*Your instructions*. Go through the records and extract every line with the word "used".

*Listed records*.
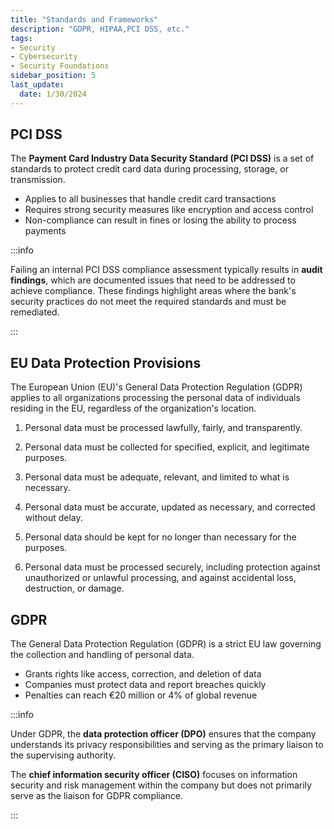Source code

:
 ```yaml
---
title: "Standards and Frameworks"
description: "GDPR, HIPAA,PCI DSS, etc."
tags: 
- Security
- Cybersecurity
- Security Foundations
sidebar_position: 5
last_update:
  date: 1/30/2024
---
```




## PCI DSS 

The **Payment Card Industry Data Security Standard (PCI DSS)** is a set of standards to protect credit card data during processing, storage, or transmission.

- Applies to all businesses that handle credit card transactions
- Requires strong security measures like encryption and access control
- Non-compliance can result in fines or losing the ability to process payments

:::info 

Failing an internal PCI DSS compliance assessment typically results in **audit findings**, which are documented issues that need to be addressed to achieve compliance. These findings highlight areas where the bank's security practices do not meet the required standards and must be remediated.

:::

## EU Data Protection Provisions 

The European Union (EU)'s General Data Protection Regulation (GDPR) applies to all organizations processing the personal data of individuals residing in the EU, regardless of the organization's location. 

1. Personal data must be processed lawfully, fairly, and transparently.

2. Personal data must be collected for specified, explicit, and legitimate purposes.

3. Personal data must be adequate, relevant, and limited to what is necessary.

4. Personal data must be accurate, updated as necessary, and corrected without delay.

5. Personal data should be kept for no longer than necessary for the purposes.

6. Personal data must be processed securely, including protection against unauthorized or unlawful processing, and against accidental loss, destruction, or damage.

## GDPR 

The General Data Protection Regulation (GDPR) is a strict EU law governing the collection and handling of personal data.

- Grants rights like access, correction, and deletion of data
- Companies must protect data and report breaches quickly
- Penalties can reach €20 million or 4% of global revenue


:::info

Under GDPR, the **data protection officer (DPO)** ensures that the company understands its privacy responsibilities and serving as the primary liaison to the supervising authority. 

The **chief information security officer (CISO)** focuses on information security and risk management within the company but does not primarily serve as the liaison for GDPR compliance.

:::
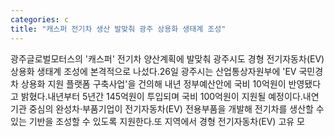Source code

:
 ```yaml
---
categories: c
title: "캐스퍼 전기차 생산 발맞춰 광주 상용화 생태계 조성"
---
```

광주글로벌모터스의 &#39;캐스퍼&#39; 전기차 양산계획에 발맞춰 광주시도 경형 전기자동차(EV) 상용화 생태계 조성에 본격적으로 나섰다.26일 광주시는 산업통상자원부에 &#39;EV 국민경차 상용화 지원 플랫폼 구축사업&#39;을 건의해 내년 정부예산안에 국비 10억원이 반영됐다고 밝혔다.내년부터 5년간 145억원이 투입되며 국비 100억원이 지원될 예정이다.내연기관 중심의 완성차·부품기업이 전기자동차(EV) 전용부품을 개발해 전기차를 생산할 수 있는 기반을 조성할 수 있도록 지원한다.또 지역에서 경형 전기자동차(EV) 고유 모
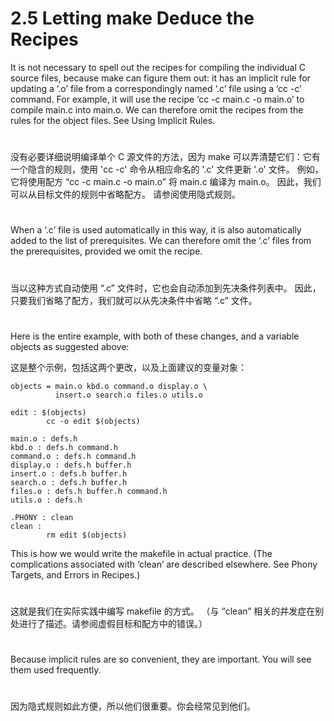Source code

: 
# 2.5 Letting make Deduce the Recipes

It is not necessary to spell out the recipes for compiling the individual C source files, because make can figure them out: it has an implicit rule for updating a ‘.o’ file from a correspondingly named ‘.c’ file using a ‘cc -c’ command. For example, it will use the recipe ‘cc -c main.c -o main.o’ to compile main.c into main.o. We can therefore omit the recipes from the rules for the object files. See Using Implicit Rules.

#
没有必要详细说明编译单个 C 源文件的方法，因为 make 可以弄清楚它们：它有一个隐含的规则，使用 'cc -c' 命令从相应命名的 '.c' 文件更新 '.o' 文件。 例如，它将使用配方 “cc -c main.c -o main.o” 将 main.c 编译为 main.o。 因此，我们可以从目标文件的规则中省略配方。 请参阅使用隐式规则。
#

When a ‘.c’ file is used automatically in this way, it is also automatically added to the list of prerequisites. We can therefore omit the ‘.c’ files from the prerequisites, provided we omit the recipe.

#
当以这种方式自动使用 “.c” 文件时，它也会自动添加到先决条件列表中。 因此，只要我们省略了配方，我们就可以从先决条件中省略 “.c” 文件。
#

Here is the entire example, with both of these changes, and a variable objects as suggested above:

这是整个示例，包括这两个更改，以及上面建议的变量对象：

```
objects = main.o kbd.o command.o display.o \
          insert.o search.o files.o utils.o

edit : $(objects)
        cc -o edit $(objects)

main.o : defs.h
kbd.o : defs.h command.h
command.o : defs.h command.h
display.o : defs.h buffer.h
insert.o : defs.h buffer.h
search.o : defs.h buffer.h
files.o : defs.h buffer.h command.h
utils.o : defs.h

.PHONY : clean
clean :
        rm edit $(objects)
```

This is how we would write the makefile in actual practice. (The complications associated with ‘clean’ are described elsewhere. See Phony Targets, and Errors in Recipes.)

#
这就是我们在实际实践中编写 makefile 的方式。 （与 “clean” 相关的并发症在别处进行了描述。请参阅虚假目标和配方中的错误。）
#


Because implicit rules are so convenient, they are important. You will see them used frequently.

#
因为隐式规则如此方便，所以他们很重要。你会经常见到他们。
#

*Written solution*.
When a ‘.c’ file is used automatically in this way, it is also automatically added to the list of prerequisites. We can therefore omit the ‘.c’ files from the prerequisites, provided we omit the recipe.
Because implicit rules are so convenient, they are important. You will see them used frequently.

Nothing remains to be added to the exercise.